From the entries, copy each line that includes "vivo".

--------

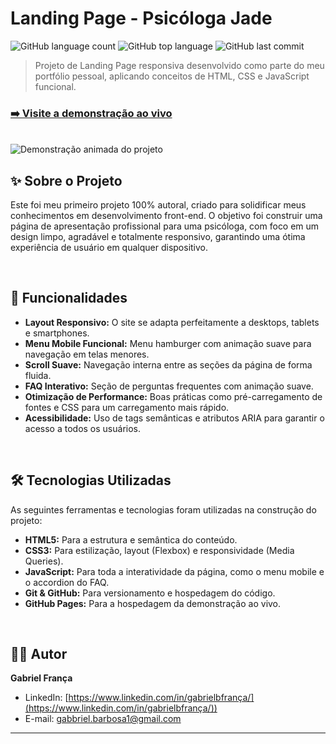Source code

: # Landing Page - Psicóloga Jade

![GitHub language count](https://img.shields.io/github/languages/count/gabriellbf/psicologajade?style=for-the-badge)
![GitHub top language](https://img.shields.io/github/languages/top/gabriellbf/psicologajade?style=for-the-badge)
![GitHub last commit](https://img.shields.io/github/last-commit/gabriellbf/psicologajade?style=for-the-badge)

> Projeto de Landing Page responsiva desenvolvido como parte do meu portfólio pessoal, aplicando conceitos de HTML, CSS e JavaScript funcional.

### [➡️ Visite a demonstração ao vivo](https://gabriellbf.github.io/psicologajade/)

<br>

<img src="./demo.gif" alt="Demonstração animada do projeto">

<br>

## ✨ Sobre o Projeto

Este foi meu primeiro projeto 100% autoral, criado para solidificar meus conhecimentos em desenvolvimento front-end. O objetivo foi construir uma página de apresentação profissional para uma psicóloga, com foco em um design limpo, agradável e totalmente responsivo, garantindo uma ótima experiência de usuário em qualquer dispositivo.

<br>

## 🚀 Funcionalidades

- **Layout Responsivo:** O site se adapta perfeitamente a desktops, tablets e smartphones.
- **Menu Mobile Funcional:** Menu hamburger com animação suave para navegação em telas menores.
- **Scroll Suave:** Navegação interna entre as seções da página de forma fluida.
- **FAQ Interativo:** Seção de perguntas frequentes com animação suave.
- **Otimização de Performance:** Boas práticas como pré-carregamento de fontes e CSS para um carregamento mais rápido.
- **Acessibilidade:** Uso de tags semânticas e atributos ARIA para garantir o acesso a todos os usuários.

<br>

## 🛠️ Tecnologias Utilizadas

As seguintes ferramentas e tecnologias foram utilizadas na construção do projeto:

- **HTML5:** Para a estrutura e semântica do conteúdo.
- **CSS3:** Para estilização, layout (Flexbox) e responsividade (Media Queries).
- **JavaScript:** Para toda a interatividade da página, como o menu mobile e o accordion do FAQ.
- **Git & GitHub:** Para versionamento e hospedagem do código.
- **GitHub Pages:** Para a hospedagem da demonstração ao vivo.

<br>

## 👨‍💻 Autor

**Gabriel França**

- LinkedIn: [https://www.linkedin.com/in/gabrielbfrança/](https://www.linkedin.com/in/gabrielbfrança/))
- E-mail: gabbriel.barbosa1@gmail.com

---
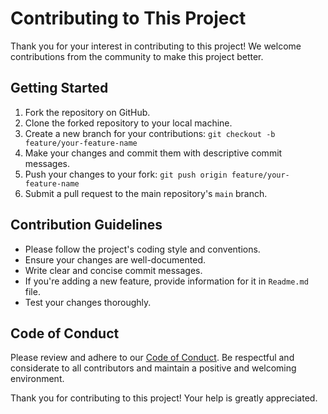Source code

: # Contributing to This Project

Thank you for your interest in contributing to this project! We welcome contributions from the community to make this project better.

## Getting Started

1. Fork the repository on GitHub.
2. Clone the forked repository to your local machine.
3. Create a new branch for your contributions: `git checkout -b feature/your-feature-name`
4. Make your changes and commit them with descriptive commit messages.
5. Push your changes to your fork: `git push origin feature/your-feature-name`
6. Submit a pull request to the main repository's  `main`  branch.

## Contribution Guidelines

- Please follow the project's coding style and conventions.
- Ensure your changes are well-documented.
- Write clear and concise commit messages.
- If you're adding a new feature, provide information for it in `Readme.md` file.
- Test your changes thoroughly.

## Code of Conduct

Please review and adhere to our [Code of Conduct](CodeOfConduct.md). Be respectful and considerate to all contributors and maintain a positive and welcoming environment.

Thank you for contributing to this project! Your help is greatly appreciated.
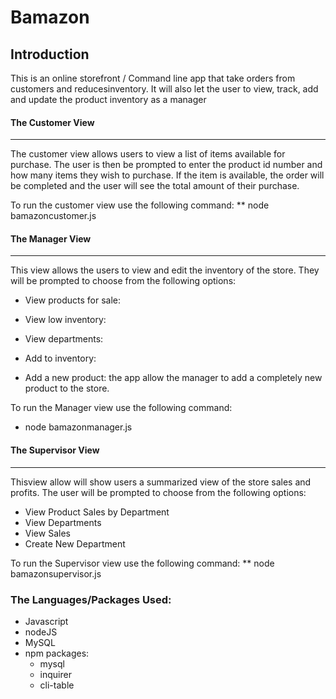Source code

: # Bamazon

## Introduction

This is an online storefront / Command line app that take orders from customers and reducesinventory. It will also let the user to view, track, add and update the product inventory as a manager

#### The Customer View 
***
The customer view allows users to view a list of items available for purchase. The user is then be prompted to enter the product id number and how many items they wish to purchase. If the item is available, the order will be completed and the user will see the total amount of their purchase.

<!-- Demo video will follow -->


To run the customer view use the following command:
** node bamazoncustomer.js


#### The Manager View 
***
This view allows the users to view and edit the inventory of the store. They will be prompted to choose from the following options:

* View products for sale:  

<!-- Demo video will follow -->

* View low inventory: 

<!-- Demo video will follow -->

* View departments: 

<!-- Demo video will follow -->

* Add to inventory: 

<!-- Demo video will follow -->

* Add a new product: the app allow the manager to add a completely new product to the store.

<!-- Demo video will follow -->


To run the Manager view use the following command:
* node bamazonmanager.js


#### The  Supervisor View 
***
Thisview allow will show users a summarized view of the store sales and profits. The user will be prompted to choose from the following options:

* View Product Sales by Department
* View Departments
* View Sales
* Create New Department

<!-- Demo video will follow -->

To run the Supervisor view use the following command:
** node bamazonsupervisor.js

### The Languages/Packages Used:

* Javascript
* nodeJS
* MySQL
* npm packages:
  *  mysql
  *  inquirer
  *  cli-table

--------

RESULT OF THE TASK:
### [➡️ Visite a demonstração ao vivo](https://gabriellbf.github.io/psicologajade/)
- **GitHub Pages:** Para a hospedagem da demonstração ao vivo.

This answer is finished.